(Beginning of Records shown)

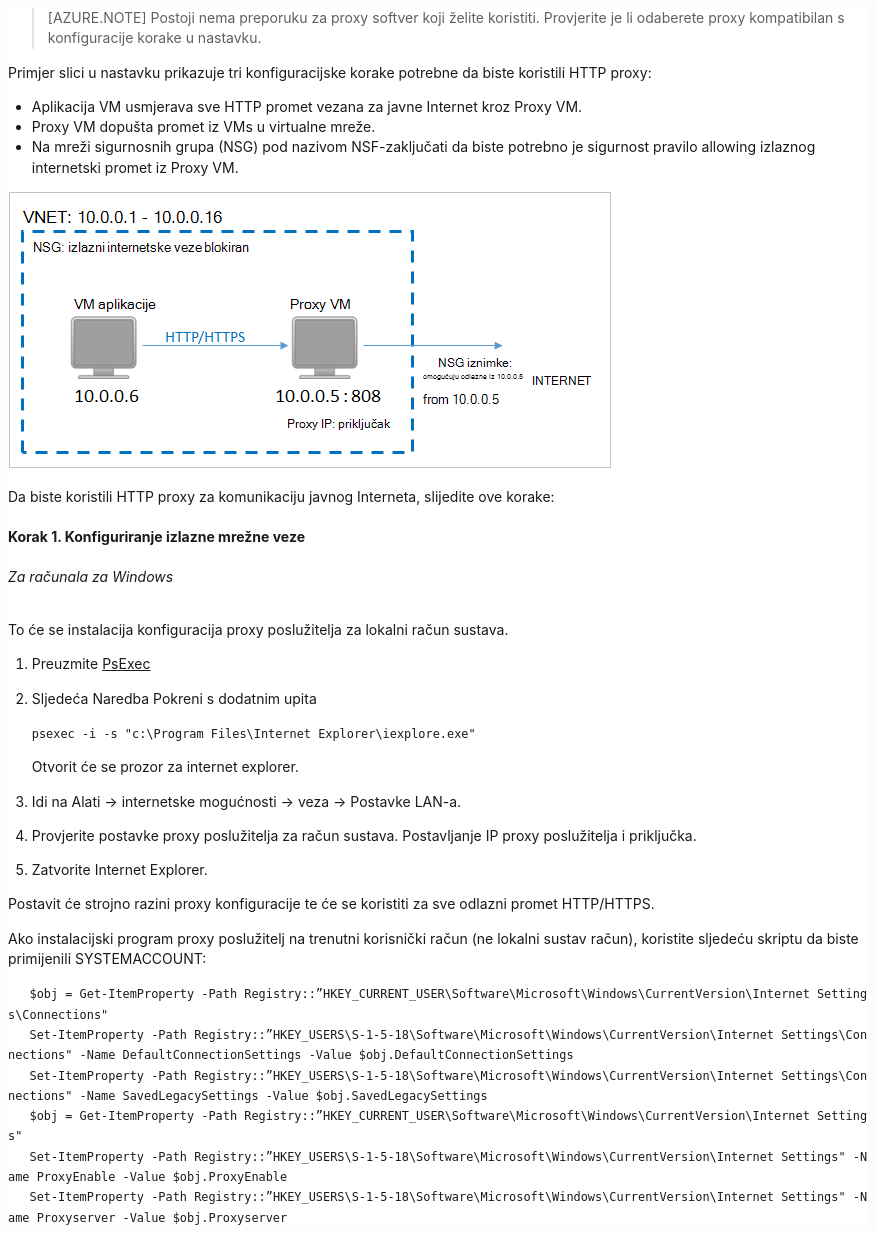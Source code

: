 >[AZURE.NOTE] Postoji nema preporuku za proxy softver koji želite koristiti. Provjerite je li odaberete proxy kompatibilan s konfiguracije korake u nastavku.

Primjer slici u nastavku prikazuje tri konfiguracijske korake potrebne da biste koristili HTTP proxy:

- Aplikacija VM usmjerava sve HTTP promet vezana za javne Internet kroz Proxy VM.
- Proxy VM dopušta promet iz VMs u virtualne mreže.
- Na mreži sigurnosnih grupa (NSG) pod nazivom NSF-zaključati da biste potrebno je sigurnost pravilo allowing izlaznog internetski promet iz Proxy VM.

![NSG s dijagram implementacije za HTTP proxy](./media/backup-azure-vms-prepare/nsg-with-http-proxy.png)

Da biste koristili HTTP proxy za komunikaciju javnog Interneta, slijedite ove korake:

#### <a name="step-1-configure-outgoing-network-connections"></a>Korak 1. Konfiguriranje izlazne mrežne veze

###### <a name="for-windows-machines"></a>Za računala za Windows
To će se instalacija konfiguracija proxy poslužitelja za lokalni račun sustava.

1. Preuzmite [PsExec](https://technet.microsoft.com/sysinternals/bb897553)
2. Sljedeća Naredba Pokreni s dodatnim upita

     ```
     psexec -i -s "c:\Program Files\Internet Explorer\iexplore.exe"
     ```
     Otvorit će se prozor za internet explorer.
3. Idi na Alati -> internetske mogućnosti -> veza -> Postavke LAN-a.
4. Provjerite postavke proxy poslužitelja za račun sustava. Postavljanje IP proxy poslužitelja i priključka.
5. Zatvorite Internet Explorer.

Postavit će strojno razini proxy konfiguracije te će se koristiti za sve odlazni promet HTTP/HTTPS.

Ako instalacijski program proxy poslužitelj na trenutni korisnički račun (ne lokalni sustav račun), koristite sljedeću skriptu da biste primijenili SYSTEMACCOUNT:

```
   $obj = Get-ItemProperty -Path Registry::”HKEY_CURRENT_USER\Software\Microsoft\Windows\CurrentVersion\Internet Settings\Connections"
   Set-ItemProperty -Path Registry::”HKEY_USERS\S-1-5-18\Software\Microsoft\Windows\CurrentVersion\Internet Settings\Connections" -Name DefaultConnectionSettings -Value $obj.DefaultConnectionSettings
   Set-ItemProperty -Path Registry::”HKEY_USERS\S-1-5-18\Software\Microsoft\Windows\CurrentVersion\Internet Settings\Connections" -Name SavedLegacySettings -Value $obj.SavedLegacySettings
   $obj = Get-ItemProperty -Path Registry::”HKEY_CURRENT_USER\Software\Microsoft\Windows\CurrentVersion\Internet Settings"
   Set-ItemProperty -Path Registry::”HKEY_USERS\S-1-5-18\Software\Microsoft\Windows\CurrentVersion\Internet Settings" -Name ProxyEnable -Value $obj.ProxyEnable
   Set-ItemProperty -Path Registry::”HKEY_USERS\S-1-5-18\Software\Microsoft\Windows\CurrentVersion\Internet Settings" -Name Proxyserver -Value $obj.Proxyserver
```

(End of Records shown)

Could you set down every entry above exactly as it stands, with no images?

**Expected answer**
Source code

: >[AZURE.NOTE] Postoji nema preporuku za proxy softver koji želite koristiti. Provjerite je li odaberete proxy kompatibilan s konfiguracije korake u nastavku.

Primjer slici u nastavku prikazuje tri konfiguracijske korake potrebne da biste koristili HTTP proxy:

- Aplikacija VM usmjerava sve HTTP promet vezana za javne Internet kroz Proxy VM.
- Proxy VM dopušta promet iz VMs u virtualne mreže.
- Na mreži sigurnosnih grupa (NSG) pod nazivom NSF-zaključati da biste potrebno je sigurnost pravilo allowing izlaznog internetski promet iz Proxy VM.

![NSG s dijagram implementacije za HTTP proxy](./media/backup-azure-vms-prepare/nsg-with-http-proxy.png)

Da biste koristili HTTP proxy za komunikaciju javnog Interneta, slijedite ove korake:

#### <a name="step-1-configure-outgoing-network-connections"></a>Korak 1. Konfiguriranje izlazne mrežne veze

###### <a name="for-windows-machines"></a>Za računala za Windows
To će se instalacija konfiguracija proxy poslužitelja za lokalni račun sustava.

1. Preuzmite [PsExec](https://technet.microsoft.com/sysinternals/bb897553)
2. Sljedeća Naredba Pokreni s dodatnim upita

     ```
     psexec -i -s "c:\Program Files\Internet Explorer\iexplore.exe"
     ```
     Otvorit će se prozor za internet explorer.
3. Idi na Alati -> internetske mogućnosti -> veza -> Postavke LAN-a.
4. Provjerite postavke proxy poslužitelja za račun sustava. Postavljanje IP proxy poslužitelja i priključka.
5. Zatvorite Internet Explorer.

Postavit će strojno razini proxy konfiguracije te će se koristiti za sve odlazni promet HTTP/HTTPS.

Ako instalacijski program proxy poslužitelj na trenutni korisnički račun (ne lokalni sustav račun), koristite sljedeću skriptu da biste primijenili SYSTEMACCOUNT:

```
   $obj = Get-ItemProperty -Path Registry::”HKEY_CURRENT_USER\Software\Microsoft\Windows\CurrentVersion\Internet Settings\Connections"
   Set-ItemProperty -Path Registry::”HKEY_USERS\S-1-5-18\Software\Microsoft\Windows\CurrentVersion\Internet Settings\Connections" -Name DefaultConnectionSettings -Value $obj.DefaultConnectionSettings
   Set-ItemProperty -Path Registry::”HKEY_USERS\S-1-5-18\Software\Microsoft\Windows\CurrentVersion\Internet Settings\Connections" -Name SavedLegacySettings -Value $obj.SavedLegacySettings
   $obj = Get-ItemProperty -Path Registry::”HKEY_CURRENT_USER\Software\Microsoft\Windows\CurrentVersion\Internet Settings"
   Set-ItemProperty -Path Registry::”HKEY_USERS\S-1-5-18\Software\Microsoft\Windows\CurrentVersion\Internet Settings" -Name ProxyEnable -Value $obj.ProxyEnable
   Set-ItemProperty -Path Registry::”HKEY_USERS\S-1-5-18\Software\Microsoft\Windows\CurrentVersion\Internet Settings" -Name Proxyserver -Value $obj.Proxyserver
```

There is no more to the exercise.